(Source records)

Content starts

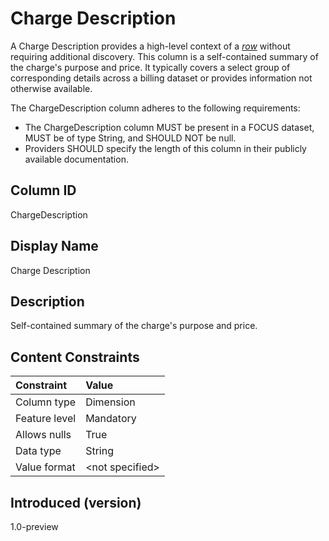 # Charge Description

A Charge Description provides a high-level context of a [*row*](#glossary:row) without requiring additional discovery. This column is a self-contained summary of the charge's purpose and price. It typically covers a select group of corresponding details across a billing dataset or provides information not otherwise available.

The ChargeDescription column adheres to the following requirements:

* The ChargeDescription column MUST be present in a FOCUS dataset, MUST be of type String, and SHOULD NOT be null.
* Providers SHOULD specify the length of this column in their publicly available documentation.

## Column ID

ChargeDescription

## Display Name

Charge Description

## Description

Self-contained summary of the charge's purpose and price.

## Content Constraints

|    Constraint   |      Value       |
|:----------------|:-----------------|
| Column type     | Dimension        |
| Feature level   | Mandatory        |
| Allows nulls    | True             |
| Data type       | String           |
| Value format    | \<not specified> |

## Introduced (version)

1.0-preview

Content ends
Content starts

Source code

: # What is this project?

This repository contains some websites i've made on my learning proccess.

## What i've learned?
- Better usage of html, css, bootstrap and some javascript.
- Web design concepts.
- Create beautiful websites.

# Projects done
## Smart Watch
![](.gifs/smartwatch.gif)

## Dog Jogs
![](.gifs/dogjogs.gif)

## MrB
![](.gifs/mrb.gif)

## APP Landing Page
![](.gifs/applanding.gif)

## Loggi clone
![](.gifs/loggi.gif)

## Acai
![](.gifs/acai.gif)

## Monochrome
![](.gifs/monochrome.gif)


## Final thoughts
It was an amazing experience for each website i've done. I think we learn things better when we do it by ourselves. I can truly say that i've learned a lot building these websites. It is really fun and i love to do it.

Content ends

_Directions for this task_:
Output only the lines above from the line that holds "# Charge Description" through the line that holds "1.0-preview", both ends included, and exclude pictures.

_Written reply_:
 # Charge Description

A Charge Description provides a high-level context of a [*row*](#glossary:row) without requiring additional discovery. This column is a self-contained summary of the charge's purpose and price. It typically covers a select group of corresponding details across a billing dataset or provides information not otherwise available.

The ChargeDescription column adheres to the following requirements:

* The ChargeDescription column MUST be present in a FOCUS dataset, MUST be of type String, and SHOULD NOT be null.
* Providers SHOULD specify the length of this column in their publicly available documentation.

## Column ID

ChargeDescription

## Display Name

Charge Description

## Description

Self-contained summary of the charge's purpose and price.

## Content Constraints

|    Constraint   |      Value       |
|:----------------|:-----------------|
| Column type     | Dimension        |
| Feature level   | Mandatory        |
| Allows nulls    | True             |
| Data type       | String           |
| Value format    | \<not specified> |

## Introduced (version)

1.0-preview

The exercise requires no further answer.